Level 4: Terror alert orange
Includes: Full blown club throw, breaking clubs over knee, throwing putter into water, snarky responses to playing partners, walking ahead of the group in total angry silence, repeated false laughter at yourself, asking leading/trap questions to playing partners such as:
“Have you EVER seen anyone get luck like this!”
Bottom line: Apology required.
How to act: Wait a bit, then apologize. Try and make it heartfelt.
Once you’ve committed an orange level infraction, you really need to let time heal your wounds. Your playing partners ARE going to tell people about this in the clubhouse, and no matter what you say they are going to think you’ve done this before and will do it again. Have you ever watched Criminal Minds? People don’t escalate to Level 4 without committing prior bad acts.
The level 4 clubthrower probably has a sealed juvenile record and started fires as a kid, or maybe not, but you know what I mean.
You don’t start with a level 4. So take some time, then apologize to your playing partners — tell them you are working on it. If you are invited to have a beer after the round, a well-timed joke about needing to buy a new wedge can be appropriate. But mostly, if you ever the chance to play with these guys again, be sure to be on your best behavior. Only time going by without repeat infractions can make people think this was an isolated incident.
Level 5: Terror alert red
Includes: Threatening to fight people, breaking a club in two that ricochets and almost stabs someone, throwing a club through a nearby house’s window, causing serious course damage, unprovoked outbursts at course personnel, throwing the flag like a spear, etc. Generally, acting like Joe Pesci in Goodfellas.
Bottom Line: Apology? Have your lawyer send a notarized one.
How to act: Find a new course, change your name.
If you’ve committed a Level 5 infraction. Consult a psychologist. That’s your first step. Then if you wish to keep playing golf and have successfully completed therapy, you might want to find a new course and change your name to something nice sounding and non-threatening. Go with Ned Flanders or something like that.

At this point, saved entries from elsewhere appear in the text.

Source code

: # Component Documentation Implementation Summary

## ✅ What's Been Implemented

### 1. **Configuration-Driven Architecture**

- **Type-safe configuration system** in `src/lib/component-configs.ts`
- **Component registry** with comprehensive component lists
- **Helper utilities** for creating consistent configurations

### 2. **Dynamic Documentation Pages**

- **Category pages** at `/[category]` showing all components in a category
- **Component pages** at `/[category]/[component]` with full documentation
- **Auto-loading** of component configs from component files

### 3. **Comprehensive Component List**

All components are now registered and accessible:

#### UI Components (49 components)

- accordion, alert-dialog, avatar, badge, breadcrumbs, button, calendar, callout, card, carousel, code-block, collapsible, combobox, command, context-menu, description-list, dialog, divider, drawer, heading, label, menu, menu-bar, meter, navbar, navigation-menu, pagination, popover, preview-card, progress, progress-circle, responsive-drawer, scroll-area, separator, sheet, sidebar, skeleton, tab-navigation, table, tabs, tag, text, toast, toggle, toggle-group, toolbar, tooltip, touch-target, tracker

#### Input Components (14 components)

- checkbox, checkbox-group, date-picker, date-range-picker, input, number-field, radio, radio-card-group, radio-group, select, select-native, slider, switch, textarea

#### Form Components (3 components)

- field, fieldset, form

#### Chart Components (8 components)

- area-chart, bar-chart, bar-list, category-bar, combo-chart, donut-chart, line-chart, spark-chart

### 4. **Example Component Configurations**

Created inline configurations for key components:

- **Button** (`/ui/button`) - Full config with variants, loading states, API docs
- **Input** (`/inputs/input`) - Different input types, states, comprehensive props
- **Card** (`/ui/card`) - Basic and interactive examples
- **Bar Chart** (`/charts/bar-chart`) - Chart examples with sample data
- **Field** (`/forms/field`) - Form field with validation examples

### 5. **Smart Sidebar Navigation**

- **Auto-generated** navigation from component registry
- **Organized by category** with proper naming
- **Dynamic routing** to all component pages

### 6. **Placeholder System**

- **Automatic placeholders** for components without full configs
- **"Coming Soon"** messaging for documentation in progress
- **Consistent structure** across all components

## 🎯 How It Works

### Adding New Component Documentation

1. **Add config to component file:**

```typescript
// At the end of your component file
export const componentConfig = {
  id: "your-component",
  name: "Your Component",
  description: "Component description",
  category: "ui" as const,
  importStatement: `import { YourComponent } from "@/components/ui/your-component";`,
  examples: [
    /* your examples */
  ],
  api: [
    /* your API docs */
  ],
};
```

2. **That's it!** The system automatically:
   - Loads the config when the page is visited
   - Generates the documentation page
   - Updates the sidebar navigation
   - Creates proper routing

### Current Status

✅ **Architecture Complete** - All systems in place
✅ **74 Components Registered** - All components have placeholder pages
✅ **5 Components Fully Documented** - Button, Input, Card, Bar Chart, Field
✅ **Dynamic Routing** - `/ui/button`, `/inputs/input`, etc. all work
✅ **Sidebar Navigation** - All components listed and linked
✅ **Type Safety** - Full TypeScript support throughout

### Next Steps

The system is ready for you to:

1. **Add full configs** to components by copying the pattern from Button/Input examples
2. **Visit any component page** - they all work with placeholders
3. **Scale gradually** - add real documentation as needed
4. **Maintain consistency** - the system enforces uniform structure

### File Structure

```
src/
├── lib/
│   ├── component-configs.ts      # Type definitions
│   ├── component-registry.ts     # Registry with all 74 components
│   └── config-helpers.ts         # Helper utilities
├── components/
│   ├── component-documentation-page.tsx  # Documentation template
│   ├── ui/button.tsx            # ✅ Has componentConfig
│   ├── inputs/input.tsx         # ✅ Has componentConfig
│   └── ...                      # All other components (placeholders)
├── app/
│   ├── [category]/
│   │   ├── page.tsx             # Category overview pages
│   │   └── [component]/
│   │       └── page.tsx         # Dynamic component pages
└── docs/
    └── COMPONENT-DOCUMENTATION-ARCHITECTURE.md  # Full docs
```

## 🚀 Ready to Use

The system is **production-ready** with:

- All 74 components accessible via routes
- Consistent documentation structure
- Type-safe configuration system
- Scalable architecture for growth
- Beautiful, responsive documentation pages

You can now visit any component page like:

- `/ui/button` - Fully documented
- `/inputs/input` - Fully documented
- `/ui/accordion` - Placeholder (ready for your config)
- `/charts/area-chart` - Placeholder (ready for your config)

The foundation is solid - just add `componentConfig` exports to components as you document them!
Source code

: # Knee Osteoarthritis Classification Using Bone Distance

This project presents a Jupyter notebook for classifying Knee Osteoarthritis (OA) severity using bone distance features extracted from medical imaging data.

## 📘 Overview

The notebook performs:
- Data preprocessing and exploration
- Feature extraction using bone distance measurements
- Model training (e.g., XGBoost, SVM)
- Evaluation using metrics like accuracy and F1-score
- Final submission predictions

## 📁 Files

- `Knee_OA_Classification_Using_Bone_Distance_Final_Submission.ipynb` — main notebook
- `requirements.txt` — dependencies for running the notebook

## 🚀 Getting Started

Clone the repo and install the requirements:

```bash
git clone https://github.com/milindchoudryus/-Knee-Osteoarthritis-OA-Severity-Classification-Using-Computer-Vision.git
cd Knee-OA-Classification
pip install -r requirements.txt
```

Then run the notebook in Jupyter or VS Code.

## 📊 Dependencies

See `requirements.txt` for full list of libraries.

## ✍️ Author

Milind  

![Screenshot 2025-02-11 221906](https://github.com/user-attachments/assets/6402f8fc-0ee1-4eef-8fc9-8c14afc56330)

Nobody is going to suspect Ned Flanders of being the same guy that almost stabbed a guy with a broken shaft while repeatedly asking, “How am I funny? You mean like a clown, like I amuse you?”
So there you have it. Go out and play golf, and don’t be afraid to make a little sacrifice to the golf gods here and there. Just know how to apologize, know when to draw the line and know how to get over it quickly. You’ll be OK. Follow the above guidelines and you’ll have no problem continually getting a game.